[Dataset excerpts]
+ + + + +

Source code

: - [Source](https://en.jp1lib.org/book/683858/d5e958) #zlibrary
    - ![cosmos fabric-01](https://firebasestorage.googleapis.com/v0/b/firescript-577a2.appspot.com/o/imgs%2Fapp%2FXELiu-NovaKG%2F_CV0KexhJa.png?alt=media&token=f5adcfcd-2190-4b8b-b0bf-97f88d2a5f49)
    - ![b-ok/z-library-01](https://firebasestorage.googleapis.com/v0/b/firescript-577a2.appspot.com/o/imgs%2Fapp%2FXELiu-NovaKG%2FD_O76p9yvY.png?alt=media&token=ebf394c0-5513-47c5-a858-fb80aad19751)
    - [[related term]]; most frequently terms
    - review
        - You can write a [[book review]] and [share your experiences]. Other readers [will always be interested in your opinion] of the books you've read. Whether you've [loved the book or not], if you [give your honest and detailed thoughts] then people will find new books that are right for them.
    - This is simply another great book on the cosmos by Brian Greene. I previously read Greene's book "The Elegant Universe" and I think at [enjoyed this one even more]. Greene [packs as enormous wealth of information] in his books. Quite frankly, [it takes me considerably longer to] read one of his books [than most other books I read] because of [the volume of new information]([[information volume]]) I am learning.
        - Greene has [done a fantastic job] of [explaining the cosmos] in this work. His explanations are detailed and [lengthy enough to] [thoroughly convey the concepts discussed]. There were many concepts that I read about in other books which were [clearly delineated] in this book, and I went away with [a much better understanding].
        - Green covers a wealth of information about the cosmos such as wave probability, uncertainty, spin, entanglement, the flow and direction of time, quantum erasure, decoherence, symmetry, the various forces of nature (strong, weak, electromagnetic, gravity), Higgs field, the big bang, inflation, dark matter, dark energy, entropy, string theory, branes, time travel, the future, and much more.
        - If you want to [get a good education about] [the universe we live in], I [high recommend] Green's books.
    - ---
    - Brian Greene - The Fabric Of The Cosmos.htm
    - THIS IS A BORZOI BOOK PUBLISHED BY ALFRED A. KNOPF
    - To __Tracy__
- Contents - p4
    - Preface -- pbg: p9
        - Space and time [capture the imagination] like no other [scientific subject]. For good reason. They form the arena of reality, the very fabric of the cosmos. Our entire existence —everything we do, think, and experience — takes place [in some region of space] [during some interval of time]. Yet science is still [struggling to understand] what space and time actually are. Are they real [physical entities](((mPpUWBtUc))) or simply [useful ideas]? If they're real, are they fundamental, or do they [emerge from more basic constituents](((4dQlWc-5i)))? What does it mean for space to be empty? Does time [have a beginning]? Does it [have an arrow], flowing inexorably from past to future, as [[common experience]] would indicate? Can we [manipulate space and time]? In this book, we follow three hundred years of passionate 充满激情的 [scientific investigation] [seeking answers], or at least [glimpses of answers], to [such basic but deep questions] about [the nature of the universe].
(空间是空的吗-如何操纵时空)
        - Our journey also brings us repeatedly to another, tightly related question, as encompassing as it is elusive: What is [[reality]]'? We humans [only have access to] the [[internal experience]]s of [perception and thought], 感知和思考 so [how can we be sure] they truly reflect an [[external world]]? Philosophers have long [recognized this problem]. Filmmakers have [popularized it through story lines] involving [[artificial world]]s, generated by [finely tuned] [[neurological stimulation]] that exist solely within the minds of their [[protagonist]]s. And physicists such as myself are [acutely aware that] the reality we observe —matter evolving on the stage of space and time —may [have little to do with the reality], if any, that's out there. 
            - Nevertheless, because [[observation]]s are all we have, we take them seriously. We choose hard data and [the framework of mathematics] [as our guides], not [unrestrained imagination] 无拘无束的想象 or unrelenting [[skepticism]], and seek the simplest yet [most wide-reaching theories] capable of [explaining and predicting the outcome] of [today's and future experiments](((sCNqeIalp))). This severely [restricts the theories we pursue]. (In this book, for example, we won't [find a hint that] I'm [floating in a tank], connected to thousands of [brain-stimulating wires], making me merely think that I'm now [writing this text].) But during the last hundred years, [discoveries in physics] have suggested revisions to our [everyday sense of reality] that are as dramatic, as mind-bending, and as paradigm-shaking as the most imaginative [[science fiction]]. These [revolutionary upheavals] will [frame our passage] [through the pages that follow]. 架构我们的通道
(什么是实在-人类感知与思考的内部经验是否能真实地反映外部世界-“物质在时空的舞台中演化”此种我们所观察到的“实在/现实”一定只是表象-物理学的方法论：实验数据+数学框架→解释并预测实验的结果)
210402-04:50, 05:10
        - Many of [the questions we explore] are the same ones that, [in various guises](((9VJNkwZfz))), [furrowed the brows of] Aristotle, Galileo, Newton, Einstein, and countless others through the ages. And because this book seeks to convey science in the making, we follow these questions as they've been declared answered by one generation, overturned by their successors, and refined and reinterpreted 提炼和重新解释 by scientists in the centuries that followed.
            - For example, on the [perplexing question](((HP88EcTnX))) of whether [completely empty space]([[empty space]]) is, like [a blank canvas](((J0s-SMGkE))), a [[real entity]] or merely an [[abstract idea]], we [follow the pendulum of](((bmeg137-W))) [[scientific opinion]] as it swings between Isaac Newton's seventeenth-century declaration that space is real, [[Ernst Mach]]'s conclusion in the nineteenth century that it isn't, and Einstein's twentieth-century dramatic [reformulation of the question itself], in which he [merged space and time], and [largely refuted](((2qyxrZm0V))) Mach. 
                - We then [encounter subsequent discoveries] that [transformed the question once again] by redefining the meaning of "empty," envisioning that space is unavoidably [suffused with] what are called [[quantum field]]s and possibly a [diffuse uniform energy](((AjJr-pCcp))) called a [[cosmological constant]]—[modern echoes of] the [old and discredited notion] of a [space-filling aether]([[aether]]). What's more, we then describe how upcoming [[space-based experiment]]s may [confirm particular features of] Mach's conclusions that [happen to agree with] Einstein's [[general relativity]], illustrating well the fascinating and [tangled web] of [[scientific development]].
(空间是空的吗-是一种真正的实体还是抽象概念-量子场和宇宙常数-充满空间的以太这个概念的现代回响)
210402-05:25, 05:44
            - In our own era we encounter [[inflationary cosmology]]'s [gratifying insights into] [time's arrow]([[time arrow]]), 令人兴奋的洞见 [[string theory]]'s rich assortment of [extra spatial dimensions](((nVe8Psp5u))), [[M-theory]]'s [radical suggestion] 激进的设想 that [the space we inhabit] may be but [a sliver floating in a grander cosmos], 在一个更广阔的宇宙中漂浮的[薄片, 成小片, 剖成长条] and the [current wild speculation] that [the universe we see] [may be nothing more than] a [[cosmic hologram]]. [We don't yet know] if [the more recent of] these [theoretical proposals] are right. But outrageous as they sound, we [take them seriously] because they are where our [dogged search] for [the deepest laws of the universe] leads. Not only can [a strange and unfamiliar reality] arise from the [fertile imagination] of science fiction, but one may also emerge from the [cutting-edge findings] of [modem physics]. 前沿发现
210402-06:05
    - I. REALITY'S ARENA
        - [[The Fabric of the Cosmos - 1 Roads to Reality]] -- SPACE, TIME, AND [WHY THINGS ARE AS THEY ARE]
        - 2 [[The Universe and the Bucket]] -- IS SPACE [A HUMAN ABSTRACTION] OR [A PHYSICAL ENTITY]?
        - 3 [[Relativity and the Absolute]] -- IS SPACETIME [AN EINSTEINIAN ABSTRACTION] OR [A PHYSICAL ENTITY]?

+ + + + +

Task goal:
Please write out the entries above in full, exactly as they read.

Output of the exercise:
Source code

: - [Source](https://en.jp1lib.org/book/683858/d5e958) #zlibrary
    - ![cosmos fabric-01](https://firebasestorage.googleapis.com/v0/b/firescript-577a2.appspot.com/o/imgs%2Fapp%2FXELiu-NovaKG%2F_CV0KexhJa.png?alt=media&token=f5adcfcd-2190-4b8b-b0bf-97f88d2a5f49)
    - ![b-ok/z-library-01](https://firebasestorage.googleapis.com/v0/b/firescript-577a2.appspot.com/o/imgs%2Fapp%2FXELiu-NovaKG%2FD_O76p9yvY.png?alt=media&token=ebf394c0-5513-47c5-a858-fb80aad19751)
    - [[related term]]; most frequently terms
    - review
        - You can write a [[book review]] and [share your experiences]. Other readers [will always be interested in your opinion] of the books you've read. Whether you've [loved the book or not], if you [give your honest and detailed thoughts] then people will find new books that are right for them.
    - This is simply another great book on the cosmos by Brian Greene. I previously read Greene's book "The Elegant Universe" and I think at [enjoyed this one even more]. Greene [packs as enormous wealth of information] in his books. Quite frankly, [it takes me considerably longer to] read one of his books [than most other books I read] because of [the volume of new information]([[information volume]]) I am learning.
        - Greene has [done a fantastic job] of [explaining the cosmos] in this work. His explanations are detailed and [lengthy enough to] [thoroughly convey the concepts discussed]. There were many concepts that I read about in other books which were [clearly delineated] in this book, and I went away with [a much better understanding].
        - Green covers a wealth of information about the cosmos such as wave probability, uncertainty, spin, entanglement, the flow and direction of time, quantum erasure, decoherence, symmetry, the various forces of nature (strong, weak, electromagnetic, gravity), Higgs field, the big bang, inflation, dark matter, dark energy, entropy, string theory, branes, time travel, the future, and much more.
        - If you want to [get a good education about] [the universe we live in], I [high recommend] Green's books.
    - ---
    - Brian Greene - The Fabric Of The Cosmos.htm
    - THIS IS A BORZOI BOOK PUBLISHED BY ALFRED A. KNOPF
    - To __Tracy__
- Contents - p4
    - Preface -- pbg: p9
        - Space and time [capture the imagination] like no other [scientific subject]. For good reason. They form the arena of reality, the very fabric of the cosmos. Our entire existence —everything we do, think, and experience — takes place [in some region of space] [during some interval of time]. Yet science is still [struggling to understand] what space and time actually are. Are they real [physical entities](((mPpUWBtUc))) or simply [useful ideas]? If they're real, are they fundamental, or do they [emerge from more basic constituents](((4dQlWc-5i)))? What does it mean for space to be empty? Does time [have a beginning]? Does it [have an arrow], flowing inexorably from past to future, as [[common experience]] would indicate? Can we [manipulate space and time]? In this book, we follow three hundred years of passionate 充满激情的 [scientific investigation] [seeking answers], or at least [glimpses of answers], to [such basic but deep questions] about [the nature of the universe].
(空间是空的吗-如何操纵时空)
        - Our journey also brings us repeatedly to another, tightly related question, as encompassing as it is elusive: What is [[reality]]'? We humans [only have access to] the [[internal experience]]s of [perception and thought], 感知和思考 so [how can we be sure] they truly reflect an [[external world]]? Philosophers have long [recognized this problem]. Filmmakers have [popularized it through story lines] involving [[artificial world]]s, generated by [finely tuned] [[neurological stimulation]] that exist solely within the minds of their [[protagonist]]s. And physicists such as myself are [acutely aware that] the reality we observe —matter evolving on the stage of space and time —may [have little to do with the reality], if any, that's out there. 
            - Nevertheless, because [[observation]]s are all we have, we take them seriously. We choose hard data and [the framework of mathematics] [as our guides], not [unrestrained imagination] 无拘无束的想象 or unrelenting [[skepticism]], and seek the simplest yet [most wide-reaching theories] capable of [explaining and predicting the outcome] of [today's and future experiments](((sCNqeIalp))). This severely [restricts the theories we pursue]. (In this book, for example, we won't [find a hint that] I'm [floating in a tank], connected to thousands of [brain-stimulating wires], making me merely think that I'm now [writing this text].) But during the last hundred years, [discoveries in physics] have suggested revisions to our [everyday sense of reality] that are as dramatic, as mind-bending, and as paradigm-shaking as the most imaginative [[science fiction]]. These [revolutionary upheavals] will [frame our passage] [through the pages that follow]. 架构我们的通道
(什么是实在-人类感知与思考的内部经验是否能真实地反映外部世界-“物质在时空的舞台中演化”此种我们所观察到的“实在/现实”一定只是表象-物理学的方法论：实验数据+数学框架→解释并预测实验的结果)
210402-04:50, 05:10
        - Many of [the questions we explore] are the same ones that, [in various guises](((9VJNkwZfz))), [furrowed the brows of] Aristotle, Galileo, Newton, Einstein, and countless others through the ages. And because this book seeks to convey science in the making, we follow these questions as they've been declared answered by one generation, overturned by their successors, and refined and reinterpreted 提炼和重新解释 by scientists in the centuries that followed.
            - For example, on the [perplexing question](((HP88EcTnX))) of whether [completely empty space]([[empty space]]) is, like [a blank canvas](((J0s-SMGkE))), a [[real entity]] or merely an [[abstract idea]], we [follow the pendulum of](((bmeg137-W))) [[scientific opinion]] as it swings between Isaac Newton's seventeenth-century declaration that space is real, [[Ernst Mach]]'s conclusion in the nineteenth century that it isn't, and Einstein's twentieth-century dramatic [reformulation of the question itself], in which he [merged space and time], and [largely refuted](((2qyxrZm0V))) Mach. 
                - We then [encounter subsequent discoveries] that [transformed the question once again] by redefining the meaning of "empty," envisioning that space is unavoidably [suffused with] what are called [[quantum field]]s and possibly a [diffuse uniform energy](((AjJr-pCcp))) called a [[cosmological constant]]—[modern echoes of] the [old and discredited notion] of a [space-filling aether]([[aether]]). What's more, we then describe how upcoming [[space-based experiment]]s may [confirm particular features of] Mach's conclusions that [happen to agree with] Einstein's [[general relativity]], illustrating well the fascinating and [tangled web] of [[scientific development]].
(空间是空的吗-是一种真正的实体还是抽象概念-量子场和宇宙常数-充满空间的以太这个概念的现代回响)
210402-05:25, 05:44
            - In our own era we encounter [[inflationary cosmology]]'s [gratifying insights into] [time's arrow]([[time arrow]]), 令人兴奋的洞见 [[string theory]]'s rich assortment of [extra spatial dimensions](((nVe8Psp5u))), [[M-theory]]'s [radical suggestion] 激进的设想 that [the space we inhabit] may be but [a sliver floating in a grander cosmos], 在一个更广阔的宇宙中漂浮的[薄片, 成小片, 剖成长条] and the [current wild speculation] that [the universe we see] [may be nothing more than] a [[cosmic hologram]]. [We don't yet know] if [the more recent of] these [theoretical proposals] are right. But outrageous as they sound, we [take them seriously] because they are where our [dogged search] for [the deepest laws of the universe] leads. Not only can [a strange and unfamiliar reality] arise from the [fertile imagination] of science fiction, but one may also emerge from the [cutting-edge findings] of [modem physics]. 前沿发现
210402-06:05
    - I. REALITY'S ARENA
        - [[The Fabric of the Cosmos - 1 Roads to Reality]] -- SPACE, TIME, AND [WHY THINGS ARE AS THEY ARE]
        - 2 [[The Universe and the Bucket]] -- IS SPACE [A HUMAN ABSTRACTION] OR [A PHYSICAL ENTITY]?
        - 3 [[Relativity and the Absolute]] -- IS SPACETIME [AN EINSTEINIAN ABSTRACTION] OR [A PHYSICAL ENTITY]?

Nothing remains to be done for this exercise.